### [What is being asked]
Leave out each picture. Repeat everything else in the records exactly.

### [Input for this task]
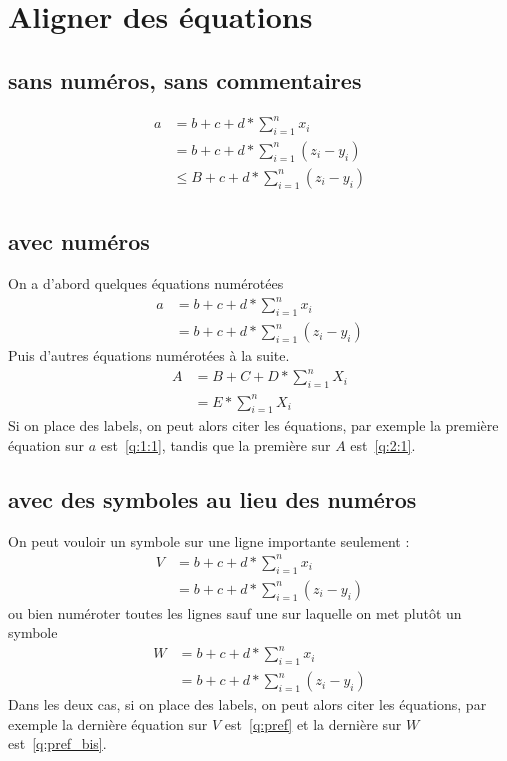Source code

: \documentclass[12pt,a4paper,fleqn]{article}
\begin{document}
\newpage
\section{Aligner  des équations}
\subsection{sans numéros, sans commentaires}
\begin{align*}
a 
& = b+c+d * \sum_{i=1}^n x_i\\
& = b+c+d * \sum_{i=1}^n (z_i - y_i)\\
& \leqslant B+c+d * \sum_{i=1}^n (z_i - y_i)\\
\end{align*}

\subsection{avec numéros}
On a d'abord quelques équations numérotées
\begin{align}
a 
& = b+c+d * \sum_{i=1}^n x_i \label{q:1:1}\\
& = b+c+d * \sum_{i=1}^n (z_i - y_i)
\end{align}
Puis d'autres équations numérotées à la suite.
\begin{align}
A
& = B+C+D * \sum_{i=1}^n X_i \label{q:2:1}\\
& = E * \sum_{i=1}^n X_i
\end{align}
Si on place des labels, on peut alors citer les équations, par exemple la première équation sur $a$ est~\eqref{q:1:1}, tandis que la première sur $A$ est~\eqref{q:2:1}.

\subsection{avec des symboles au lieu des numéros}
On peut vouloir un symbole sur une ligne importante seulement :
\begin{align*}
V 
& = b+c+d * \sum_{i=1}^n x_i  \\
& = b+c+d * \sum_{i=1}^n (z_i - y_i) \tag{$\bigstar$}  \label{q:pref}
\end{align*}
ou bien numéroter toutes les lignes sauf une sur laquelle on met plutôt un symbole 
\begin{align}
W
& = b+c+d * \sum_{i=1}^n x_i  \\
& = b+c+d * \sum_{i=1}^n (z_i - y_i) \tag{$\clubsuit$}  \label{q:pref_bis}
\end{align}
Dans les deux cas, si on place des labels, on peut alors citer les équations, par exemple la dernière équation sur $V$ est~\eqref{q:pref} et la dernière  sur $W$ est~\eqref{q:pref_bis}.
\end{document}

### [Result of this task]
Source code

: \documentclass[12pt,a4paper,fleqn]{article}
\begin{document}
\newpage
\section{Aligner  des équations}
\subsection{sans numéros, sans commentaires}
\begin{align*}
a 
& = b+c+d * \sum_{i=1}^n x_i\\
& = b+c+d * \sum_{i=1}^n (z_i - y_i)\\
& \leqslant B+c+d * \sum_{i=1}^n (z_i - y_i)\\
\end{align*}

\subsection{avec numéros}
On a d'abord quelques équations numérotées
\begin{align}
a 
& = b+c+d * \sum_{i=1}^n x_i \label{q:1:1}\\
& = b+c+d * \sum_{i=1}^n (z_i - y_i)
\end{align}
Puis d'autres équations numérotées à la suite.
\begin{align}
A
& = B+C+D * \sum_{i=1}^n X_i \label{q:2:1}\\
& = E * \sum_{i=1}^n X_i
\end{align}
Si on place des labels, on peut alors citer les équations, par exemple la première équation sur $a$ est~\eqref{q:1:1}, tandis que la première sur $A$ est~\eqref{q:2:1}.

\subsection{avec des symboles au lieu des numéros}
On peut vouloir un symbole sur une ligne importante seulement :
\begin{align*}
V 
& = b+c+d * \sum_{i=1}^n x_i  \\
& = b+c+d * \sum_{i=1}^n (z_i - y_i) \tag{$\bigstar$}  \label{q:pref}
\end{align*}
ou bien numéroter toutes les lignes sauf une sur laquelle on met plutôt un symbole 
\begin{align}
W
& = b+c+d * \sum_{i=1}^n x_i  \\
& = b+c+d * \sum_{i=1}^n (z_i - y_i) \tag{$\clubsuit$}  \label{q:pref_bis}
\end{align}
Dans les deux cas, si on place des labels, on peut alors citer les équations, par exemple la dernière équation sur $V$ est~\eqref{q:pref} et la dernière  sur $W$ est~\eqref{q:pref_bis}.
\end{document}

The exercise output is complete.